(Extracted data entries)
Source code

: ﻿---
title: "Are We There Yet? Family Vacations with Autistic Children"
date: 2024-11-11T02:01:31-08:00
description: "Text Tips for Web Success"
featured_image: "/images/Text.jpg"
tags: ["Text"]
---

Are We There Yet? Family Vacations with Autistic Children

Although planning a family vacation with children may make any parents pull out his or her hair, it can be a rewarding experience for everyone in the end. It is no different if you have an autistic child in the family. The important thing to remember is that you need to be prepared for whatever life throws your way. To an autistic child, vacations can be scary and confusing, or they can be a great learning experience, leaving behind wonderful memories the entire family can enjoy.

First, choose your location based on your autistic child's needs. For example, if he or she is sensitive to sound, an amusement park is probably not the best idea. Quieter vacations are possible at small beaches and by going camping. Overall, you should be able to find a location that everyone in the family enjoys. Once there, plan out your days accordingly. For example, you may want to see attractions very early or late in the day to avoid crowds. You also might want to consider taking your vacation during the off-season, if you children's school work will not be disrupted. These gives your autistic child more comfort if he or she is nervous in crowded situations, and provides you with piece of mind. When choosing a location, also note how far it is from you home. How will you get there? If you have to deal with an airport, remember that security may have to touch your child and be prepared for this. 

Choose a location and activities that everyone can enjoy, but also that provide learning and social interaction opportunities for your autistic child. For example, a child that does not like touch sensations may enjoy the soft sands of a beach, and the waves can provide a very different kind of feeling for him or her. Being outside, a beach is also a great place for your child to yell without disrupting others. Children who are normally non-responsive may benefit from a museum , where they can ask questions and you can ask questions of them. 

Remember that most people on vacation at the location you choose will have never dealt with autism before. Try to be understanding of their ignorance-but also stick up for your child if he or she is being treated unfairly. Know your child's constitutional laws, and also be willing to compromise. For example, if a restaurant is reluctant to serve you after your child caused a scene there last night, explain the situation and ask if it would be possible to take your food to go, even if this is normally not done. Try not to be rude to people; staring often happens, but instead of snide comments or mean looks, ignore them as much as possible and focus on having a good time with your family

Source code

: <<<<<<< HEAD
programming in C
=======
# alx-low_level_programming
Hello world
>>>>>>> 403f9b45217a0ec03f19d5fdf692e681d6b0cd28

▶ **EXERCISE INSTRUCTIONS**: Where in the entries above does the word "also" appear? Copy each line that has it.

▶ **THE COMPLETED TASK**:
First, choose your location based on your autistic child's needs. For example, if he or she is sensitive to sound, an amusement park is probably not the best idea. Quieter vacations are possible at small beaches and by going camping. Overall, you should be able to find a location that everyone in the family enjoys. Once there, plan out your days accordingly. For example, you may want to see attractions very early or late in the day to avoid crowds. You also might want to consider taking your vacation during the off-season, if you children's school work will not be disrupted. These gives your autistic child more comfort if he or she is nervous in crowded situations, and provides you with piece of mind. When choosing a location, also note how far it is from you home. How will you get there? If you have to deal with an airport, remember that security may have to touch your child and be prepared for this. 
Choose a location and activities that everyone can enjoy, but also that provide learning and social interaction opportunities for your autistic child. For example, a child that does not like touch sensations may enjoy the soft sands of a beach, and the waves can provide a very different kind of feeling for him or her. Being outside, a beach is also a great place for your child to yell without disrupting others. Children who are normally non-responsive may benefit from a museum , where they can ask questions and you can ask questions of them. 
Remember that most people on vacation at the location you choose will have never dealt with autism before. Try to be understanding of their ignorance-but also stick up for your child if he or she is being treated unfairly. Know your child's constitutional laws, and also be willing to compromise. For example, if a restaurant is reluctant to serve you after your child caused a scene there last night, explain the situation and ask if it would be possible to take your food to go, even if this is normally not done. Try not to be rude to people; staring often happens, but instead of snide comments or mean looks, ignore them as much as possible and focus on having a good time with your family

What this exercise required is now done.